When Nightmares Are a Part of Your Day By Terri Rimmer




From the time I was three years old, I’ve had nightmares.

And I remember the very first one I had because it became a recurring one for a very long time.

When I tell you what it was you’ll at first think it’s very silly and that it doesn’t sound like a nightmare at all but to a child it very much was.

I asked an older woman if I could borrow a pencil and she handed it to me. Then I was going through a tunnel.

Then my body became heavy, then light, then heavy, then light. But then it felt like I couldn’t breathe and everything was going in slow motion and she was talking very slow to me, then very fast.

I remember running to my parents and trying to explain the dream to them and why it was so terrifying to me but they couldn’t understand.

I would continue to have this nightmare periodically.

Maybe because I was an abused child, nightmares would plague me all my life and continue through present day at the age of 52.

I wake up every hour with nightmares.
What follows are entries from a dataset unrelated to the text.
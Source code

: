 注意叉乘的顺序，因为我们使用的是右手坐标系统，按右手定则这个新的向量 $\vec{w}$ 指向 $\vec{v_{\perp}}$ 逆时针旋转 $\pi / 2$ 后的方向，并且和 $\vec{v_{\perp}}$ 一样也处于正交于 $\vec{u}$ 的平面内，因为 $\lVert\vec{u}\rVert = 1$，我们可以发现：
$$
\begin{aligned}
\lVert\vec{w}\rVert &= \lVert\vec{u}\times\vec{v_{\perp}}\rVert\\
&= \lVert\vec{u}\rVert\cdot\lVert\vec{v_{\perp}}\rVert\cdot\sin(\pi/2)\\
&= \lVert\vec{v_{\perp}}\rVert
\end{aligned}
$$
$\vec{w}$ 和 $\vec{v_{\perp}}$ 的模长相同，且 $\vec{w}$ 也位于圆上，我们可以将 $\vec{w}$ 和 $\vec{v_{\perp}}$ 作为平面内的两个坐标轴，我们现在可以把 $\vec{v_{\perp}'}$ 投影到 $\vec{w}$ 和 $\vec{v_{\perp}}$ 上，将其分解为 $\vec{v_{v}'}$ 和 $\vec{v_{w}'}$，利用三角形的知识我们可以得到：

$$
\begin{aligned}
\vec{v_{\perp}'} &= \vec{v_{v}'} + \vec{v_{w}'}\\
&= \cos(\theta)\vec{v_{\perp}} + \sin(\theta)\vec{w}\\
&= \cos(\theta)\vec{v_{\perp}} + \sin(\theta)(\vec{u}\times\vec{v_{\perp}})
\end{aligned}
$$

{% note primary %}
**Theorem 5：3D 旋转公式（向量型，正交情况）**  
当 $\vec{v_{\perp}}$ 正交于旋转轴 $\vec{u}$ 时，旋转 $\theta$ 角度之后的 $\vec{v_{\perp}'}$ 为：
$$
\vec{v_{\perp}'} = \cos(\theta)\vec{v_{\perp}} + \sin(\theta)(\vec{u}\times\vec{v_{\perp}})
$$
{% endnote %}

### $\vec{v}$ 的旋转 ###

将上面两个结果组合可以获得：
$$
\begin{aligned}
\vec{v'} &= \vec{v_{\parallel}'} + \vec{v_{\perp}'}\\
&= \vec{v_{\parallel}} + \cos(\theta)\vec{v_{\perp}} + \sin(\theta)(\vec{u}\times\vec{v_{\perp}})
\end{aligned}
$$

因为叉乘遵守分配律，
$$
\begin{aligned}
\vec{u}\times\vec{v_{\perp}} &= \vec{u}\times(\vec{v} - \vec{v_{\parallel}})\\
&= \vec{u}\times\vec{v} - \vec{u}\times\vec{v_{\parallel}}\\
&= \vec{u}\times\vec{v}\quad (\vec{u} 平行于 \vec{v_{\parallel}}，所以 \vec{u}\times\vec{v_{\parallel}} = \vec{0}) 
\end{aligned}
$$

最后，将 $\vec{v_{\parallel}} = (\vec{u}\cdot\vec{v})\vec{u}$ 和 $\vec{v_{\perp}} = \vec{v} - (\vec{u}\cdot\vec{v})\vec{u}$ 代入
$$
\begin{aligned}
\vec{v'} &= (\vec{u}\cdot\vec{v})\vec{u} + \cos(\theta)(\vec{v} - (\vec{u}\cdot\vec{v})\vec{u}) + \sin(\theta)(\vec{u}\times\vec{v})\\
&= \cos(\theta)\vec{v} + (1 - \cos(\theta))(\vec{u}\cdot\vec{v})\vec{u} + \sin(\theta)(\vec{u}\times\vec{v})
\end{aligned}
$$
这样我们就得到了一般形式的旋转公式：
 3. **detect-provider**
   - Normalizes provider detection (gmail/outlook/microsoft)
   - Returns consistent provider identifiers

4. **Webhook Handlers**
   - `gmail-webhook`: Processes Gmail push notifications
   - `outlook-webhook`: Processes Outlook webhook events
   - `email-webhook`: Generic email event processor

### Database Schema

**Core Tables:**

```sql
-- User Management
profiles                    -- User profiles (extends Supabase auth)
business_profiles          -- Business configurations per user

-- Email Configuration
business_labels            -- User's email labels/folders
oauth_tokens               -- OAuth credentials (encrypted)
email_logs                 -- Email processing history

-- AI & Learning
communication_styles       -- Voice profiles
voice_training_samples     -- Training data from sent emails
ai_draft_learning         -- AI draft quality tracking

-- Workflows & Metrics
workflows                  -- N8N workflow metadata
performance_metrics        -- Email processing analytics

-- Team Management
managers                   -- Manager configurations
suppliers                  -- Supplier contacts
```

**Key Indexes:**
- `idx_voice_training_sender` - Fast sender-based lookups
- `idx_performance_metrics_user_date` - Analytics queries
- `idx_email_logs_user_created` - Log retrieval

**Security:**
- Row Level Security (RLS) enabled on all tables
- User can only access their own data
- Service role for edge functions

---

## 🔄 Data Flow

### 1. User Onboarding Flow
They’re very graphic, gory, detailed, disturbing, and the older I’ve gotten the more unsettling they’ve become.

I’ve been told to pray them away but it hasn’t worked for me.

I’ve been told to write them down but when I wake up I’m so distraught, I don’t want to remember them.

Very rarely do I have good dreams, spiritual ones, though I do have those.

But they’re always coupled with nightmares about my fears – drowning, going off a bridge in my car, someone trying to kill me or someone I love, my sister dying, my family leaving me to go to Europe, my house caving in, me losing everything, someone trying to hurt or kill my daughter or other things.

Even more disturbing are the ones where I’m trying to hurt someone or the nightmares where the country is at war.

I suppose because I’m such a visual person and a writer, the nightmares are very detailed and it’s like they’re happening right now. Sometimes I have trouble waking up from them and I can hear myself struggling, crying out, yelling, talking in my sleep.

My psychiatrist gave me some pills once for nightmares and I was ecstatic! I had no idea there was medication for it!

But then I found out that the number one side effect was difficulty breathing and I have severe asthma, having been hospitalized nine times.

My heart sank. I was devastated.

Having nightmares has driven me to be suicidal more than once.

It’s a rare day when I don’t have these horrible monsters in my life.